[Stored records]
● ● ● ● ● ● ●

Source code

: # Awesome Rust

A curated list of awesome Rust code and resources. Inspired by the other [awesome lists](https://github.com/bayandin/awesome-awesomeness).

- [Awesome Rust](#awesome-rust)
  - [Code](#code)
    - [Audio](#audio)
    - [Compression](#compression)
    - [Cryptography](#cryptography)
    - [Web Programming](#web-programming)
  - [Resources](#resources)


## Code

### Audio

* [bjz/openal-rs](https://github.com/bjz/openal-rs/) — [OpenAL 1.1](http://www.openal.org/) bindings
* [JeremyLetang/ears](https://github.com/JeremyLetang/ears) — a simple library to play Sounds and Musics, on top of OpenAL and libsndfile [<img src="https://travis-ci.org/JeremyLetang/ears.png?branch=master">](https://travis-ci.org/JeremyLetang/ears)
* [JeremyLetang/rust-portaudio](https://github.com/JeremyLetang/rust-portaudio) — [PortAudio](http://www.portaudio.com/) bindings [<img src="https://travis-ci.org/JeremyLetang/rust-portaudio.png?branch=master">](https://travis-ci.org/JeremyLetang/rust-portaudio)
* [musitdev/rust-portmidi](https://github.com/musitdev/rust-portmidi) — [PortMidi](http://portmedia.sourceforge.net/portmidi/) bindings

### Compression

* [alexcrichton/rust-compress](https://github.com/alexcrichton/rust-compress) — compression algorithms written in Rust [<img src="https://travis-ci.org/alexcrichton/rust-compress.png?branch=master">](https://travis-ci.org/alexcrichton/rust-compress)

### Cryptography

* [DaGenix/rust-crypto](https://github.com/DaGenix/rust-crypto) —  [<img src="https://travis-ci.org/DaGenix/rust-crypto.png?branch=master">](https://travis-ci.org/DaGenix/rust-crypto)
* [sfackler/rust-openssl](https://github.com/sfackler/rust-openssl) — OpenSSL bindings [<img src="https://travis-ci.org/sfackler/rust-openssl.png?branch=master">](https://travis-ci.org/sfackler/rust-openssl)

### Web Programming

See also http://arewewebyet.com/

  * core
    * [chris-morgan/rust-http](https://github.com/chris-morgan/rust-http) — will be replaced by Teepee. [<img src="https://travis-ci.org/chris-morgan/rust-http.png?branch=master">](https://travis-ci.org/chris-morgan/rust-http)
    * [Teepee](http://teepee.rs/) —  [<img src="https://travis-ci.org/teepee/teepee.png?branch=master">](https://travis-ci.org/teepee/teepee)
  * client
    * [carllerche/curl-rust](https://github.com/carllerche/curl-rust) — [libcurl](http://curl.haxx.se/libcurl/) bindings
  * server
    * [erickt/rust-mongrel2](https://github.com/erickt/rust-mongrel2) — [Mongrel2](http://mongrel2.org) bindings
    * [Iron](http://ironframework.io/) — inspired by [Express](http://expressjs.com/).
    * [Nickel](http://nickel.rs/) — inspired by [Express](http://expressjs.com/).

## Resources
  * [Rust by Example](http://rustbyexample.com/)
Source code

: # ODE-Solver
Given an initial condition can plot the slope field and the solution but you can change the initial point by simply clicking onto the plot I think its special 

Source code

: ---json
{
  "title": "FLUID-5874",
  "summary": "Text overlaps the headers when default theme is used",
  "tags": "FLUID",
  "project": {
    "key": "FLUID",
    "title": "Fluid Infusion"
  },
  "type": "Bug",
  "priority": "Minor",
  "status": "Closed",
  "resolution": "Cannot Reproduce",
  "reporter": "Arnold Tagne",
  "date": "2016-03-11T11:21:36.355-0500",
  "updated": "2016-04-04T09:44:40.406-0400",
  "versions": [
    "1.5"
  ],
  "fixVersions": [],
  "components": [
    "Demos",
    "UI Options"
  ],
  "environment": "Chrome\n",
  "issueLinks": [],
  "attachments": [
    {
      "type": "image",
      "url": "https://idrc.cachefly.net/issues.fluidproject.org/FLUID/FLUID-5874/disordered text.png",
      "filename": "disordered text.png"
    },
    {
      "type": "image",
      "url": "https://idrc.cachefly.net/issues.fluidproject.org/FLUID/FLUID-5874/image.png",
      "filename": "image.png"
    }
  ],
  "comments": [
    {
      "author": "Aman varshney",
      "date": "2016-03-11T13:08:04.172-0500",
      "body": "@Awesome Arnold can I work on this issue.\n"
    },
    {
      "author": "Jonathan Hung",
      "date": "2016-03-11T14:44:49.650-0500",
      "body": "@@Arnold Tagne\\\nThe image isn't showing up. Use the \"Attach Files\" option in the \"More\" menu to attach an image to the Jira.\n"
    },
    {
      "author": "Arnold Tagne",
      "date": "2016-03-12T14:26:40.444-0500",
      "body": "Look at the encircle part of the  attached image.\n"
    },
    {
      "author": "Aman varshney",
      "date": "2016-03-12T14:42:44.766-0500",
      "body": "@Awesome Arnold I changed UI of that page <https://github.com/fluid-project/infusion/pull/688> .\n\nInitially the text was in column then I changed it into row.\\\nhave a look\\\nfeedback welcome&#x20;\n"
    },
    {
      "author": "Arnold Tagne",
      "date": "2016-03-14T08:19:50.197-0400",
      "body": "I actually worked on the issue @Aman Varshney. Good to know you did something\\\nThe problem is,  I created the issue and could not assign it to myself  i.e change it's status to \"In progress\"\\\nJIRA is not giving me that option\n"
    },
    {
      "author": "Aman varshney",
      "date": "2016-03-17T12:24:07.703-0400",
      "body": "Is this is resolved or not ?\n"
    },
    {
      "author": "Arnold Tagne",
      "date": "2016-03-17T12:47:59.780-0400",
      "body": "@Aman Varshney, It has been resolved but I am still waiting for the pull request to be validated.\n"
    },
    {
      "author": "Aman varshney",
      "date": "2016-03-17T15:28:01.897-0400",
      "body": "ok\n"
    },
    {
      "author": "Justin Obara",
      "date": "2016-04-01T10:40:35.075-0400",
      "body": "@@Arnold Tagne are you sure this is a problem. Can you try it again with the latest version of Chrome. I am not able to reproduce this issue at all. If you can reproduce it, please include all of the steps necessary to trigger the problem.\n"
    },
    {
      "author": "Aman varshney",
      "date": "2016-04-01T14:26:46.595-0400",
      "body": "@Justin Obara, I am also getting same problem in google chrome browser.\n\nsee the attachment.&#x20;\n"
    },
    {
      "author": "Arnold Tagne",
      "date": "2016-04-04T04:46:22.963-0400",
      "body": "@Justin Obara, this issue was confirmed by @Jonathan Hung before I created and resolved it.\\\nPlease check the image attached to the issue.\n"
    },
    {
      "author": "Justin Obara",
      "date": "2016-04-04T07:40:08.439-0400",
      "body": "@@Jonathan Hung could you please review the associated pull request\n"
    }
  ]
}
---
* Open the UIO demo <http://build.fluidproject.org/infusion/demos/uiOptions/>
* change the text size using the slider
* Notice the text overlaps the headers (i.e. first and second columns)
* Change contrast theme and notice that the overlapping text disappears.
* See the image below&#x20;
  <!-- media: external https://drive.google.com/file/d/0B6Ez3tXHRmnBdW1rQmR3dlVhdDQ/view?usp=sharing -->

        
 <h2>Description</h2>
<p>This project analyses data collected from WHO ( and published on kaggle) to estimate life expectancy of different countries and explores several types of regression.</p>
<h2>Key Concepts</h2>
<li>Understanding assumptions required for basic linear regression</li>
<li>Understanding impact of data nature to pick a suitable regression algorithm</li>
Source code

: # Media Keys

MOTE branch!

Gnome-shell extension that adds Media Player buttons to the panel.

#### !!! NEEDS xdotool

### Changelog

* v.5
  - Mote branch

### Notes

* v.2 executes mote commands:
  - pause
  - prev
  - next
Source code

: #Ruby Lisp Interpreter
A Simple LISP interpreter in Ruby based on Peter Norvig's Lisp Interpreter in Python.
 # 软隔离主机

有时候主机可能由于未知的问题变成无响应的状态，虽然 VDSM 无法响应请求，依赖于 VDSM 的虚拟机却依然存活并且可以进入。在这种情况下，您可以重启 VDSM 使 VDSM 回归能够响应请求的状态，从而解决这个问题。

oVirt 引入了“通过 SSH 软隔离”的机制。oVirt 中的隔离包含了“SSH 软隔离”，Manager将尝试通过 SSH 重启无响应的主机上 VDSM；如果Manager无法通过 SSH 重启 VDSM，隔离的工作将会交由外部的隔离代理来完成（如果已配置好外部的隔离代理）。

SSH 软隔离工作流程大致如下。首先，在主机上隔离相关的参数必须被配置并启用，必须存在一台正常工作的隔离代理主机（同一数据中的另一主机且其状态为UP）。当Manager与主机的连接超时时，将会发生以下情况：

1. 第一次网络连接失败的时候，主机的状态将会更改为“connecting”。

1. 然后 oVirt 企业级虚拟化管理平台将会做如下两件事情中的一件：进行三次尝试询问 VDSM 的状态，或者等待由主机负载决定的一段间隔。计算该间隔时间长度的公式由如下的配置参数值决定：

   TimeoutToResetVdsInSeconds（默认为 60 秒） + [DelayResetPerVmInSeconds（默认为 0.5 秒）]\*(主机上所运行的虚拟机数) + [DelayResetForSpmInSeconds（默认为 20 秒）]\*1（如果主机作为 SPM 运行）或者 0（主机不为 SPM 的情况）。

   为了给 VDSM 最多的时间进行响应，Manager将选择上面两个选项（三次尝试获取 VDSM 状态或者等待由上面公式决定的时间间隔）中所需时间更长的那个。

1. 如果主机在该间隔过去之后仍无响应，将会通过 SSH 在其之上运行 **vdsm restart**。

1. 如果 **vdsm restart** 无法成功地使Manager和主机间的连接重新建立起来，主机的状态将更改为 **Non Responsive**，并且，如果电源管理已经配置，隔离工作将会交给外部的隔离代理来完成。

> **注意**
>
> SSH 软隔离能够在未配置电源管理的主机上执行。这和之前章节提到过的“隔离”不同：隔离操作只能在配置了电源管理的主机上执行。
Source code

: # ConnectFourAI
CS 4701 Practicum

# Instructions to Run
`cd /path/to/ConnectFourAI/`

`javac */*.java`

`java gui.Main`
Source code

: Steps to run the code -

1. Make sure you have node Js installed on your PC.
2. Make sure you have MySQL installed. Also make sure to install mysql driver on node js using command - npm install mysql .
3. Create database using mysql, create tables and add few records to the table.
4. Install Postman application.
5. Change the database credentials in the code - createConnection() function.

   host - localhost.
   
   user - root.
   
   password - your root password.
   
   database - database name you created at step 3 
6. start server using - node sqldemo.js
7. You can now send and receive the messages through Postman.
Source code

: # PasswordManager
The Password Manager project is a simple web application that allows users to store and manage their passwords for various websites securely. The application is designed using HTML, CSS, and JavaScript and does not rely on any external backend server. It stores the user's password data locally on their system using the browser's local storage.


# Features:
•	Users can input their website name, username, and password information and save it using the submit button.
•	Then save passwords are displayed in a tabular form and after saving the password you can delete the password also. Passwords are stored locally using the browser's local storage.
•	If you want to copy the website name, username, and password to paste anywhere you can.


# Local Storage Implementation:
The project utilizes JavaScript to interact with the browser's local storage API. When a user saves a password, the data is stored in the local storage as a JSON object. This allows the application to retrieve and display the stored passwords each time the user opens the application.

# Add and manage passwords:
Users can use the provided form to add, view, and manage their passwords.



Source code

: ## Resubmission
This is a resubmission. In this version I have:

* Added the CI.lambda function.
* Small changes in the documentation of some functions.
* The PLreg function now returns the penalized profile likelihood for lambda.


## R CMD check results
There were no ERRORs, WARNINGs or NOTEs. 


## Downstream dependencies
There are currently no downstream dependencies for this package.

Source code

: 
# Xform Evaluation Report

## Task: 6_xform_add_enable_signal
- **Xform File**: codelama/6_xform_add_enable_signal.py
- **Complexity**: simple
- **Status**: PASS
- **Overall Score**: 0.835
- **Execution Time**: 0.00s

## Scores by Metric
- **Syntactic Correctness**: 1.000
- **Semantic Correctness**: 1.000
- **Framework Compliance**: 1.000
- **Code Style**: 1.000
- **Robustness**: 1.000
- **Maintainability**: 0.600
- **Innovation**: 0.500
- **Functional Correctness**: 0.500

● ● ● ● ● ● ●

Lines from the start of the entries through the one containing "- [Audio](#audio)" are to be set down again exactly, both ends included.

Source code

: # Awesome Rust

A curated list of awesome Rust code and resources. Inspired by the other [awesome lists](https://github.com/bayandin/awesome-awesomeness).

- [Awesome Rust](#awesome-rust)
  - [Code](#code)
    - [Audio](#audio)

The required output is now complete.